Databricks, a Lakehouse company, has announced the launch of Databricks Model Serving, which removes the complexity of building and maintaining complicated infrastructure for intelligent applications. Businesses can leverage the Databricks Lakehouse Platform to integrate real-time machine learning systems across their business, from personalised recommendations to customer service chatbots, without the need to configure and manage the underlying infrastructure. Deep integration within the Lakehouse Platform offers data and model lineage, governance and monitoring throughout the ML lifecycle, from experimentation to training to production. Databricks Model Serving is now generally available on AWS and Azure.
Leveraging Machine Learning to Benefit Businesses
With the opportunities surrounding generative artificial intelligence (AI) taking centre stage, businesses feel the urgency to prioritise AI investments across the board. Leveraging AI/ML enables organisations to uncover insights from their data, make accurate, instant predictions that deliver business value, and drive new AI-led experiences for their customers. For example, AI can enable a bank to quickly identify and combat fraudulent charges on a customer’s account or give a retailer the ability to instantly suggest complementary accessories based on a customer’s clothing purchases. Most of these experiences are integrated in real-time applications. However, implementing these real-time ML systems has remained a challenge for many organisations because of the burden placed on ML experts to design and maintain infrastructure that can dynamically scale to meet demand.
“Databricks Model Serving accelerates data science teams’ path to production by simplifying deployments, reducing overhead and delivering a fully integrated experience directly within the Databricks Lakehouse,” said Patrick Wendell, Co-Founder and VP of Engineering at Databricks. “This offering will let customers deploy far more models, with lower time to production, while also lowering the total cost of ownership and the burden of managing complex infrastructure.”
Databricks Model Serving removes the complexity of building and operating these systems and offers native integrations across the Lakehouse, including Databricks’ Unity Catalog, Feature Store and MLflow. It delivers a highly available, low latency service for model serving, giving businesses the ability to easily integrate ML predictions into their production workloads. Fully managed by Databricks, Model Serving quickly scales up from zero and back down as demand changes, reducing operational costs and ensuring customers pay only for the compute they use.
“As a leading global appliance company, Electrolux is committed to delivering the best experiences for our consumers at scale — we sell approximately 60 million household products in around 120 markets every year. Moving to Databricks Model Serving has supported our ambitions and enabled us to move quickly: we reduced our inference latency by 10x, helping us deliver relevant, accurate predictions even faster,” said Daniel Edsgärd, Head of Data Science at Electrolux. “By doing model serving on the same platform where our data lives and where we train models, we have been able to accelerate deployments and reduce maintenance, ultimately helping us deliver for our customers and drive more enjoyable and sustainable living around the world.”

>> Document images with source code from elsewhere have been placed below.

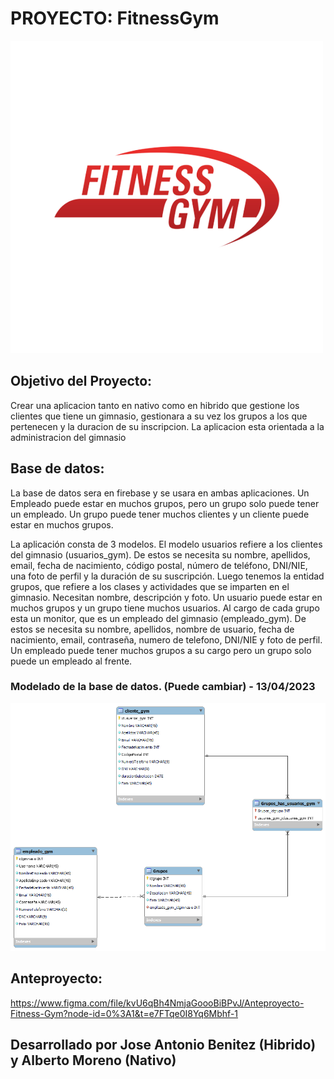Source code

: # PROYECTO: FitnessGym

![Logo](Imagenes/logo.png)

## Objetivo del Proyecto: 
Crear una aplicacion tanto en nativo como en hibrido que gestione los clientes que tiene un gimnasio, gestionara a su vez los grupos a los que pertenecen y la duracion de su inscripcion. La aplicacion esta orientada a la administracion del gimnasio

## Base de datos:
La base de datos sera en firebase y se usara en ambas aplicaciones. Un Empleado puede estar en muchos grupos, pero un grupo solo puede tener un empleado. Un grupo puede tener muchos clientes y un cliente puede estar en muchos grupos.

La aplicación consta de 3 modelos. El modelo usuarios refiere a los clientes del gimnasio (usuarios_gym). De estos se necesita su nombre, apellidos, email, fecha de nacimiento, código postal, número de teléfono, DNI/NIE, una foto de perfil y la duración de su suscripción. Luego tenemos la entidad grupos, que refiere a los clases y actividades que se imparten en el gimnasio. Necesitan nombre, descripción y foto. Un usuario puede estar en muchos grupos y un grupo tiene muchos usuarios. Al cargo de cada grupo esta un monitor, que es un empleado del gimnasio (empleado_gym). De estos se necesita su nombre, apellidos, nombre de usuario, fecha de nacimiento, email, contraseña, numero de telefono, DNI/NIE y foto de perfil. Un empleado puede tener muchos grupos a su cargo pero un grupo solo puede un empleado al frente.

### Modelado de la base de datos. (Puede cambiar) - 13/04/2023
![Modelado](Imagenes/FitnessGym.png)

## Anteproyecto: 
https://www.figma.com/file/kvU6qBh4NmjaGoooBiBPvJ/Anteproyecto-Fitness-Gym?node-id=0%3A1&t=e7FTqe0I8Yq6Mbhf-1

## Desarrollado por Jose Antonio Benitez (Hibrido) y Alberto Moreno (Nativo)
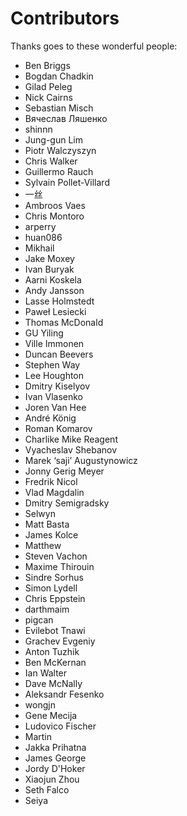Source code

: # Contributors

Thanks goes to these wonderful people:

- Ben Briggs
- Bogdan Chadkin
- Gilad Peleg
- Nick Cairns
- Sebastian Misch
- Вячеслав Ляшенко
- shinnn
- Jung-gun Lim
- Piotr Walczyszyn
- Chris Walker
- Guillermo Rauch
- Sylvain Pollet-Villard
- 一丝
- Ambroos Vaes
- Chris Montoro
- arperry
- huan086
- Mikhail
- Jake Moxey
- Ivan Buryak
- Aarni Koskela
- Andy Jansson
- Lasse Holmstedt
- Paweł Lesiecki
- Thomas McDonald
- GU Yiling
- Ville Immonen
- Duncan Beevers
- Stephen Way
- Lee Houghton
- Dmitry Kiselyov
- Ivan Vlasenko
- Joren Van Hee
- André König
- Roman Komarov
- Charlike Mike Reagent
- Vyacheslav Shebanov
- Marek ‘saji’ Augustynowicz
- Jonny Gerig Meyer
- Fredrik Nicol
- Vlad Magdalin
- Dmitry Semigradsky
- Selwyn
- Matt Basta
- James Kolce
- Matthew
- Steven Vachon
- Maxime Thirouin
- Sindre Sorhus
- Simon Lydell
- Chris Eppstein
- darthmaim
- pigcan
- Evilebot Tnawi
- Grachev Evgeniy
- Anton Tuzhik
- Ben McKernan
- Ian Walter
- Dave McNally
- Aleksandr Fesenko
- wongjn
- Gene Mecija
- Ludovico Fischer
- Martin
- Jakka Prihatna
- James George
- Jordy D'Hoker
- Xiaojun Zhou
- Seth Falco
- Seiya
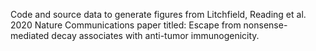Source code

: Code and source data to generate figures from Litchfield, Reading et al. 2020 Nature Communications paper titled: Escape from nonsense-mediated decay associates with anti-tumor immunogenicity.
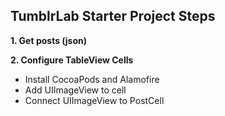 

## TumblrLab Starter Project Steps 

**1. Get posts (json)**

**2. Configure TableView Cells**
* Install CocoaPods and Alamofire
* Add UIImageView to cell 
* Connect UIImageView to PostCell
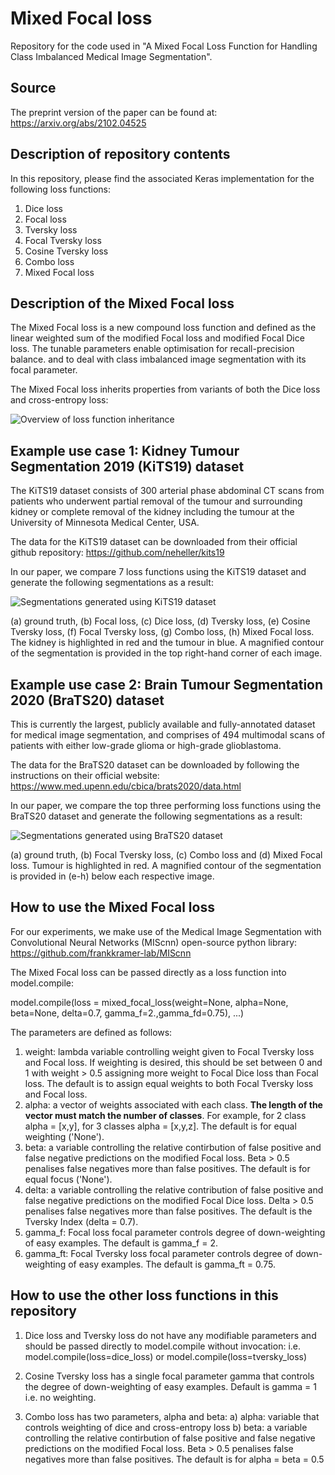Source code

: # Mixed Focal loss
Repository for the code used in "A Mixed Focal Loss Function for Handling Class Imbalanced Medical Image Segmentation".

## Source
The preprint version of the paper can be found at: https://arxiv.org/abs/2102.04525

## Description of repository contents
In this repository, please find the associated Keras implementation for the following loss functions:
1. Dice loss
2. Focal loss
3. Tversky loss
4. Focal Tversky loss
5. Cosine Tversky loss
6. Combo loss
7. Mixed Focal loss

## Description of the Mixed Focal loss
The Mixed Focal loss is a new compound loss function and defined as the linear weighted sum of the modified Focal loss and modified Focal Dice loss. The tunable parameters enable optimisation for recall-precision balance. and to deal with class imbalanced image segmentation with its focal parameter.

The Mixed Focal loss inherits properties from variants of both the Dice loss and cross-entropy loss:

![Overview of loss function inheritance](https://github.com/mlyg/mixed-focal-loss/blob/main/Figures/Overview_loss_functions.png)

## Example use case 1: Kidney Tumour Segmentation 2019 (KiTS19) dataset

The KiTS19 dataset consists of 300 arterial phase abdominal CT scans from patients who underwent partial removal of the tumour and surrounding kidney or complete removal of the kidney including the tumour at the University of Minnesota Medical Center, USA.

The data for the KiTS19 dataset can be downloaded from their official github repository: https://github.com/neheller/kits19

In our paper, we compare 7 loss functions using the KiTS19 dataset and generate the following segmentations as a result:

![Segmentations generated using KiTS19 dataset](https://github.com/mlyg/mixed-focal-loss/blob/main/Figures/KiTS19_segmentation.png)

(a) ground truth, (b) Focal loss, (c) Dice loss, (d) Tversky loss, (e) Cosine Tversky loss, (f) Focal Tversky loss, (g) Combo loss, (h) Mixed Focal loss. The kidney is highlighted in red and the tumour in blue. A magnified contour of the segmentation is provided in the top right-hand corner of each image.


## Example use case 2: Brain Tumour Segmentation 2020 (BraTS20) dataset

This is currently the largest, publicly available and fully-annotated dataset for medical image segmentation, and comprises of 494 multimodal scans of patients with either low-grade glioma or high-grade glioblastoma.

The data for the BraTS20 dataset can be downloaded by following the instructions on their official website: https://www.med.upenn.edu/cbica/brats2020/data.html

In our paper, we compare the top three performing loss functions using the BraTS20 dataset and generate the following segmentations as a result:

![Segmentations generated using BraTS20 dataset](https://github.com/mlyg/mixed-focal-loss/blob/main/Figures/BraTS20_segmentation.png)

(a) ground truth, (b) Focal Tversky loss, (c) Combo loss and (d) Mixed Focal loss. Tumour is highlighted in red. A magnified contour of the segmentation is provided in (e-h) below each respective image.

## How to use the Mixed Focal loss
For our experiments, we make use of the Medical Image Segmentation with Convolutional Neural Networks (MIScnn) open-source python library: 
https://github.com/frankkramer-lab/MIScnn

The Mixed Focal loss can be passed directly as a loss function into model.compile:

model.compile(loss =  mixed_focal_loss(weight=None, alpha=None, beta=None, delta=0.7, gamma_f=2.,gamma_fd=0.75), ...)

The parameters are defined as follows:
1. weight: lambda variable controlling weight given to Focal Tversky loss and Focal loss. If weighting is desired, this should be set between 0 and 1 with weight > 0.5 assigning more weight to Focal Dice loss than Focal loss. The default is to assign equal weights to both Focal Tversky loss and Focal loss. 
2. alpha: a vector of weights associated with each class. **The length of the vector must match the number of classes**. For example, for 2 class alpha = [x,y], for 3 classes alpha = [x,y,z]. The default is for equal weighting ('None'). 
3. beta: a variable controlling the relative contirbution of false positive and false negative predictions on the modified Focal loss. Beta > 0.5 penalises false negatives more than false positives. The default is for equal focus ('None').
4. delta: a variable controlling the relative contribution of false positive and false negative predictions on the modified Focal Dice loss. Delta > 0.5 penalises false negatives more than false positives. The default is the Tversky Index (delta = 0.7). 
4. gamma_f: Focal loss focal parameter controls degree of down-weighting of easy examples. The default is gamma_f = 2. 
5. gamma_ft: Focal Tversky loss focal parameter controls degree of down-weighting of easy examples. The default is gamma_ft = 0.75. 

## How to use the other loss functions in this repository
1. Dice loss and Tversky loss do not have any modifiable parameters and should be passed directly to model.compile without invocation:
i.e. model.compile(loss=dice_loss) or model.compile(loss=tversky_loss)

2. Cosine Tversky loss has a single focal parameter gamma that controls the degree of down-weighting of easy examples. Default is gamma = 1 i.e. no weighting. 

3. Combo loss has two parameters, alpha and beta:
a) alpha: variable that controls weighting of dice and cross-entropy loss
b) beta: a variable controlling the relative contirbution of false positive and false negative predictions on the modified Focal loss. Beta > 0.5 penalises false negatives more than false positives. The default is for alpha = beta = 0.5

Using a Data-Centric Approach
Databricks’ unified to machine learning from the lakehouse enables businesses to embed AI at scale and allows models to be served by the data and ML training platform. Lakehouse provides a consistent view of data throughout the entire ML lifecycle, which accelerates deployments and reduces errors, without having to stitch together disparate services. With Databricks, organisations can manage the entire ML process – from data preparation and experimentation to model training, deployment and monitoring – all in one place. Databricks Model Serving integrates with Lakehouse Platform capabilities, including:
- Feature Store: Provides automated online lookups to prevent online/offline skew. Define features once during model training, and Databricks will automatically retrieve and join the relevant features in the future.
- MLflow Integration: Natively connects to MLflow Model Registry, enabling fast and easy deployment of models. After providing the underlying model, Databricks will automatically prepare a production-ready container for model deployment.
- Unified Data Governance: Manage and govern all data and ML assets withUnity Catalog, including those consumed and produced by model serving.
Looking to the Future
Databricks is committed to driving innovation with its Lakehouse Platform and delivering more capabilities that make powerful, real-time machine learning accessible to any organisation. This includes new quality and diagnostic features coming soon for Databricks Model Serving which will automatically capture requests and responses in a Delta table to monitor and debug models and generate training data sets. Databricks is also enabling GPU-based inference support, which is available in preview.